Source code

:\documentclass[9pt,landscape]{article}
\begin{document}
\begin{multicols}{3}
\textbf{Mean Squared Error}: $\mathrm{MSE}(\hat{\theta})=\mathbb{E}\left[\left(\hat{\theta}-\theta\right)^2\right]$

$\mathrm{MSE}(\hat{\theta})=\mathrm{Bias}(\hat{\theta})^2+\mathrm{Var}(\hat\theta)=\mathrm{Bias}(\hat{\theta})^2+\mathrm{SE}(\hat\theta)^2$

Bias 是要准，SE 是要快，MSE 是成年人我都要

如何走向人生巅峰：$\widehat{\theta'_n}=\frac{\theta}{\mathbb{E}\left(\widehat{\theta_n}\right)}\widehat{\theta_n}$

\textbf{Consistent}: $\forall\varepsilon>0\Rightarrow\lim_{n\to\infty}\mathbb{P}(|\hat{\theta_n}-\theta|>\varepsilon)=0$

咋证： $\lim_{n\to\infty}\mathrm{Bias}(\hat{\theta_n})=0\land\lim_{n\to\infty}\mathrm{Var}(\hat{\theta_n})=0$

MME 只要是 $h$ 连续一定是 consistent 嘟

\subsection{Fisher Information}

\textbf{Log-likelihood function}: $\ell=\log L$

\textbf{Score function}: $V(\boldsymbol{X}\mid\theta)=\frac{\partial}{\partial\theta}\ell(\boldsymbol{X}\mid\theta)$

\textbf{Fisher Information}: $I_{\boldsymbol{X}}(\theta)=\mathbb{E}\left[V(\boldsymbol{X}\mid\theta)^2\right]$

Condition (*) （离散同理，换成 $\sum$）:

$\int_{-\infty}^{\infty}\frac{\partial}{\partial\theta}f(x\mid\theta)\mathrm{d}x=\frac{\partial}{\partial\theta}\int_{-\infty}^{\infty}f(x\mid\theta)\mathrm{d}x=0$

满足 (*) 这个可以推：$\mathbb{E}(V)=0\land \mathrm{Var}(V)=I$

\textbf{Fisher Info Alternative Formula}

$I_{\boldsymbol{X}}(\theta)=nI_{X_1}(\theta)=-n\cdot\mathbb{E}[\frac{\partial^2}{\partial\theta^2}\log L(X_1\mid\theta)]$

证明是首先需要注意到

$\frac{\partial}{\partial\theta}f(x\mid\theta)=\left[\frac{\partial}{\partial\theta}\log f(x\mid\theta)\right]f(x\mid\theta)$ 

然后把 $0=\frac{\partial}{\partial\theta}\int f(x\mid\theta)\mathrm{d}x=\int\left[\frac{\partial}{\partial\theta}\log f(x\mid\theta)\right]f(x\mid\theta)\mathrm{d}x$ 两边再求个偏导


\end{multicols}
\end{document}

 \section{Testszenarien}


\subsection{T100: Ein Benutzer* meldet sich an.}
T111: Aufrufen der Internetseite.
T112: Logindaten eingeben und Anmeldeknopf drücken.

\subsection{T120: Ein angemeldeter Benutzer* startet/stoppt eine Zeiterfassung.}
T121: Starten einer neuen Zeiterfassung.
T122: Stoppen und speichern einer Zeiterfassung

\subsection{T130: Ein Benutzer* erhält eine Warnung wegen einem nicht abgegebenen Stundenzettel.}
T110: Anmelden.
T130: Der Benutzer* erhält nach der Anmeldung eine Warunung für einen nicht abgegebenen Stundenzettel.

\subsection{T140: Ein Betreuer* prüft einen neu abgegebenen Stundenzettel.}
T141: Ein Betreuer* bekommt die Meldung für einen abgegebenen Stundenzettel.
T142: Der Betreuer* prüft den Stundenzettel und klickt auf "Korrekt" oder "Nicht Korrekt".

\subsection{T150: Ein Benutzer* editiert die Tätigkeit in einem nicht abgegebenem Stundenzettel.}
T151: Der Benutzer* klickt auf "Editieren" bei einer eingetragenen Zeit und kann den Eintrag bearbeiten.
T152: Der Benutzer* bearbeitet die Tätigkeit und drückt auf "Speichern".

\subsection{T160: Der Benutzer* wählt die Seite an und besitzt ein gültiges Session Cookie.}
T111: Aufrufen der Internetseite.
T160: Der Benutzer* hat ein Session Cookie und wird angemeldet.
========
_TASK DESCRIPTION_. Where the records above contain a line with "Ein Betreuer* prüft", repeat that line and each later line through the end, exactly, and nothing more.

_SOLUTION TO THE PROBLEM_.
\subsection{T140: Ein Betreuer* prüft einen neu abgegebenen Stundenzettel.}
T141: Ein Betreuer* bekommt die Meldung für einen abgegebenen Stundenzettel.
T142: Der Betreuer* prüft den Stundenzettel und klickt auf "Korrekt" oder "Nicht Korrekt".

\subsection{T150: Ein Benutzer* editiert die Tätigkeit in einem nicht abgegebenem Stundenzettel.}
T151: Der Benutzer* klickt auf "Editieren" bei einer eingetragenen Zeit und kann den Eintrag bearbeiten.
T152: Der Benutzer* bearbeitet die Tätigkeit und drückt auf "Speichern".

\subsection{T160: Der Benutzer* wählt die Seite an und besitzt ein gültiges Session Cookie.}
T111: Aufrufen der Internetseite.
T160: Der Benutzer* hat ein Session Cookie und wird angemeldet.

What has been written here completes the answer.